Task to complete: As soon as the line containing "4. Обзор numpy, pandas, jupyter." appears in the material below, start returning lines exactly, and end with the line containing "10. Базы данных".

─── Records for this task ───

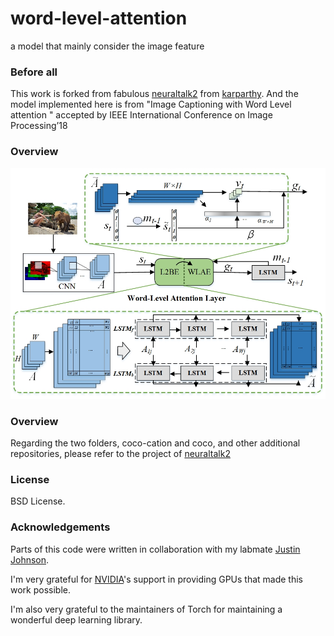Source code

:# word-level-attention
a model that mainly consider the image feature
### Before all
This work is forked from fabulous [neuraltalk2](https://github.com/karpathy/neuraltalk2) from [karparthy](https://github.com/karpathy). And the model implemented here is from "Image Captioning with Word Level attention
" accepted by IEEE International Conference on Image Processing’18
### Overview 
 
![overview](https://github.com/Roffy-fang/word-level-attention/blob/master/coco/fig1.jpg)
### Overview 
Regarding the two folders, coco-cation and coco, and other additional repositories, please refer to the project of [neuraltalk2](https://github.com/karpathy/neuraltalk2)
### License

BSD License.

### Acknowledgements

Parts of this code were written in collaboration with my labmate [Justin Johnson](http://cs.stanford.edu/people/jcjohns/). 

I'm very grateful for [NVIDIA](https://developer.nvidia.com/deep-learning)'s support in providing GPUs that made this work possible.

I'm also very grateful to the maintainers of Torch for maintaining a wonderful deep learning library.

───
─── Records for this task ───

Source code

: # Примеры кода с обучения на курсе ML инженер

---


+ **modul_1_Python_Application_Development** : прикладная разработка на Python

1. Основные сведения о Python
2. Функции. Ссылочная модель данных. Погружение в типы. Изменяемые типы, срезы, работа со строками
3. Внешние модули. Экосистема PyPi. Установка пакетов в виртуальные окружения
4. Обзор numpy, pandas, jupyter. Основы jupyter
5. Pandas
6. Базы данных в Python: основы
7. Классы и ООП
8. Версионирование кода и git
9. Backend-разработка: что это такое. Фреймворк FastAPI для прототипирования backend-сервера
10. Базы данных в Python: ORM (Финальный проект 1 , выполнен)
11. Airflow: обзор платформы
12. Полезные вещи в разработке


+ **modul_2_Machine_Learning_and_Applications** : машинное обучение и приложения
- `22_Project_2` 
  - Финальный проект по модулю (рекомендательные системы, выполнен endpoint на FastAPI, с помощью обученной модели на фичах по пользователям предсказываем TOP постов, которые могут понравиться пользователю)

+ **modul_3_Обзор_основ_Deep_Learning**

───

Task output:
4. Обзор numpy, pandas, jupyter. Основы jupyter
5. Pandas
6. Базы данных в Python: основы
7. Классы и ООП
8. Версионирование кода и git
9. Backend-разработка: что это такое. Фреймворк FastAPI для прототипирования backend-сервера
10. Базы данных в Python: ORM (Финальный проект 1 , выполнен)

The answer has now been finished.